The loyal customers are just 4.29% of all customers, but their purchases make for 16.23% of total revenue. Price-oriented customers make for 47.28% of total revenue as they are the biggest group and thus are the most valuable group. Passersby customers make for 36.49% of total revenue.

8 Conclusions

K-means clustering allowed to divide customers into 3 groups: price-oriented customers, passersby and loyal customers.

The analysis resulted in important conclusions about each groups’ distinctive characteristics. It has been presented that the most valuable group is the price-oriented group which chooses the cheapest products and the cheapest delivery forms.

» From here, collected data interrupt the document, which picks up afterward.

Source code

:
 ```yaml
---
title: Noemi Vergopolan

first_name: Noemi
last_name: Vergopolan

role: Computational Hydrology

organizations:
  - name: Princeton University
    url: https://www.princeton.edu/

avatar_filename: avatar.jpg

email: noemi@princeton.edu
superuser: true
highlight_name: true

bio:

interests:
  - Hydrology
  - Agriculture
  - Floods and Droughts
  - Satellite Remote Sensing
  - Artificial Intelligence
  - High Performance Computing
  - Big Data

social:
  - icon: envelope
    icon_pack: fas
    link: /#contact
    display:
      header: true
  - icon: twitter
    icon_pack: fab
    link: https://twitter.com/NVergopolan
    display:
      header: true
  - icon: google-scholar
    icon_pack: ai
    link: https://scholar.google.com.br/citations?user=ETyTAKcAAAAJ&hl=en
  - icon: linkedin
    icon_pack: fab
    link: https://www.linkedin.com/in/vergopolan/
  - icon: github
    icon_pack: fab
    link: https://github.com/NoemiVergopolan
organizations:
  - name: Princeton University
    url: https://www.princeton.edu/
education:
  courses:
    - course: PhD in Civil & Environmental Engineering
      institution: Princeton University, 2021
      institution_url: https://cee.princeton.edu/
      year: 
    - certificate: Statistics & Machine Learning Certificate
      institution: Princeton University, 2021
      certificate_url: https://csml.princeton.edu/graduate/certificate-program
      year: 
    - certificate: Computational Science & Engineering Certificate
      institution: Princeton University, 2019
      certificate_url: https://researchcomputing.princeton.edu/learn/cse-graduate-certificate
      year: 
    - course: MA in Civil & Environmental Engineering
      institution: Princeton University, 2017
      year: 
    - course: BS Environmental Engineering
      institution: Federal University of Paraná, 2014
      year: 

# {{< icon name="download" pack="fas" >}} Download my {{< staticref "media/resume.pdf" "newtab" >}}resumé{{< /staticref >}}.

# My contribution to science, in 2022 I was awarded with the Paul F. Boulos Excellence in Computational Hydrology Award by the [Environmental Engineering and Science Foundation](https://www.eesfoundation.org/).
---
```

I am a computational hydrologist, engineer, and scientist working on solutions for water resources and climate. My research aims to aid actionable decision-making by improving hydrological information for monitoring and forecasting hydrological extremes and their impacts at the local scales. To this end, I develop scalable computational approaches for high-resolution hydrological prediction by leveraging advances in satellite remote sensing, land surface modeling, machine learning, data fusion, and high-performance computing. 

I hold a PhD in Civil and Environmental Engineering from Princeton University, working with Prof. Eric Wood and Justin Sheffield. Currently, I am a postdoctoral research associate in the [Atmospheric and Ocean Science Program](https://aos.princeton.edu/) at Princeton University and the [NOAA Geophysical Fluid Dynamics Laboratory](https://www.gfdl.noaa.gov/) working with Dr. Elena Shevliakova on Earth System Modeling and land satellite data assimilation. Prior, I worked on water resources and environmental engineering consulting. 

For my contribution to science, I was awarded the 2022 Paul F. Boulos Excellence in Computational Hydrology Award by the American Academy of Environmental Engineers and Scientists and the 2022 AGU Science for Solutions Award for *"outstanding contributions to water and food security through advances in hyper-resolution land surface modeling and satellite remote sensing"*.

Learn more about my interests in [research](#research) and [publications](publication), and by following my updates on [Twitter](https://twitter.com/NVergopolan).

The most loyal group on the contrary chooses rather more expensive types of delivery and they seem not to care that much about the price in general.

It is worth noting that now every new client can be assigned to one of the 3 groups and current clients can be reassigned to another groups as they make new purchases. This means that the company can address each client in a more appropriate way.